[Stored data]
----------

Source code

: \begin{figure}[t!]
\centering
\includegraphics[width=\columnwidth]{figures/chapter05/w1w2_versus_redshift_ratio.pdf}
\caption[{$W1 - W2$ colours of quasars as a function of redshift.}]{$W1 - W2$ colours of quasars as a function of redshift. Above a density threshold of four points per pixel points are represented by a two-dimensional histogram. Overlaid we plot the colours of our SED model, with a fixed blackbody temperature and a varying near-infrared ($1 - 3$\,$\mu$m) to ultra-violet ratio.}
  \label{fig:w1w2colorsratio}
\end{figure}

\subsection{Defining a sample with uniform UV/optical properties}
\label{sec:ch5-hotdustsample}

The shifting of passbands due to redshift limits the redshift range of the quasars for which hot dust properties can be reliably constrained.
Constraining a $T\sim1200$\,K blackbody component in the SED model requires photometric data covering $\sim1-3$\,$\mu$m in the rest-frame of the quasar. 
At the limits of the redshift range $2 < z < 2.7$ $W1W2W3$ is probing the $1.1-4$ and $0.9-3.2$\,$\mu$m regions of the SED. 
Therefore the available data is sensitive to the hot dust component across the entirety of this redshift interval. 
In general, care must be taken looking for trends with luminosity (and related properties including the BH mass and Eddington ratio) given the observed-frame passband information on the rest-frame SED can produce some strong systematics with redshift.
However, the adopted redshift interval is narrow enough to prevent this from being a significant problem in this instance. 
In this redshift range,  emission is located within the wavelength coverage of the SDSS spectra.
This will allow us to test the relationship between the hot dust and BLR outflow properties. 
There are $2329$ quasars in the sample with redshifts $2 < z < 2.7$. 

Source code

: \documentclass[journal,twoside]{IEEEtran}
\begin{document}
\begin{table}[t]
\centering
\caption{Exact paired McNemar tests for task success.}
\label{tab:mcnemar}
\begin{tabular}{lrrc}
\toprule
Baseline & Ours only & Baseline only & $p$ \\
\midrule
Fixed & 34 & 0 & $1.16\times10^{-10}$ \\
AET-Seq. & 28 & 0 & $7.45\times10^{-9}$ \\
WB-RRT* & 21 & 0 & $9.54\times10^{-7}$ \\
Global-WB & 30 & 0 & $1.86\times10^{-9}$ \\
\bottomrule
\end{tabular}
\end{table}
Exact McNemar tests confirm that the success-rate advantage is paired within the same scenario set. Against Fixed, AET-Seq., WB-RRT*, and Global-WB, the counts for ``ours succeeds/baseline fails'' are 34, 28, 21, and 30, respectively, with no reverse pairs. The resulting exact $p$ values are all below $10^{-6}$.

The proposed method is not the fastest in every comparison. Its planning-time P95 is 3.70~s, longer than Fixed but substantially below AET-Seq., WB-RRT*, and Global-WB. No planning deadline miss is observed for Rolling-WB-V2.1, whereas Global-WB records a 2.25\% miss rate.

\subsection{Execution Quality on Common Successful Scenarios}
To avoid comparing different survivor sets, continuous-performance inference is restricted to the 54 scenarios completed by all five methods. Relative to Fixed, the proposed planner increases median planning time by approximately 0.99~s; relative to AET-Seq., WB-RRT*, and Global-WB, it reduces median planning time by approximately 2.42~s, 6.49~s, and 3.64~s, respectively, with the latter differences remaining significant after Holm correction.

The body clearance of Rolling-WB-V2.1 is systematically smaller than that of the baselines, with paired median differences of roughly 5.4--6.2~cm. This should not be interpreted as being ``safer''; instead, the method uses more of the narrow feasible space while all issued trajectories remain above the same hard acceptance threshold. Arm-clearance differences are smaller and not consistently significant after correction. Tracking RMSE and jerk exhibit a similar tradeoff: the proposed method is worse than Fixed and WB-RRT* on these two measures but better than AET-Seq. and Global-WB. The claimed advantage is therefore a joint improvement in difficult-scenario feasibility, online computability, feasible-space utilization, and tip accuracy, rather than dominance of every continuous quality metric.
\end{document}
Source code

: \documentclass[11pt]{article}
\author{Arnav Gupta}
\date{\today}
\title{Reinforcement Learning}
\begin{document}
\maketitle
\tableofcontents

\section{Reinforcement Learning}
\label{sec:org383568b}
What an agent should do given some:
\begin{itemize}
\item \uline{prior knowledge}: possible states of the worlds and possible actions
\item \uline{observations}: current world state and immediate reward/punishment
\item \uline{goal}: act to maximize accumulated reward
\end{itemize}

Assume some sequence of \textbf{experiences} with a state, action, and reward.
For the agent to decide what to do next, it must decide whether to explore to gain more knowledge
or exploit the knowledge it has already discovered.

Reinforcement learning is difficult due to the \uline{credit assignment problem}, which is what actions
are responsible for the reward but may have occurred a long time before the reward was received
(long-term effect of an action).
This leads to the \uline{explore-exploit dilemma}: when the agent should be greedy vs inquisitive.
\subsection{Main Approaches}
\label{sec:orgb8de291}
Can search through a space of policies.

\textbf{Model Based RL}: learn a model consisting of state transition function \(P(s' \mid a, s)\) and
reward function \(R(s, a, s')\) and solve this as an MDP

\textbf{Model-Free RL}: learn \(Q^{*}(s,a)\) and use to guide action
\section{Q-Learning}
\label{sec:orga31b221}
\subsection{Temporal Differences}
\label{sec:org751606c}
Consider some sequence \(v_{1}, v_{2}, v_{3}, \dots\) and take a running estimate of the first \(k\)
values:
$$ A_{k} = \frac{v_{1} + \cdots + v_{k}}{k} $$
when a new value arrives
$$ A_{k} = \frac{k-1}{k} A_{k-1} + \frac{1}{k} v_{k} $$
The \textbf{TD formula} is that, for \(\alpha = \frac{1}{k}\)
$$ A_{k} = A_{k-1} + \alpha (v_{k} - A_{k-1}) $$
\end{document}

----------

- **Activity**
Only a number is wanted here: the tally of lines in the entries that include the word "observed".

- **Problem solution**
2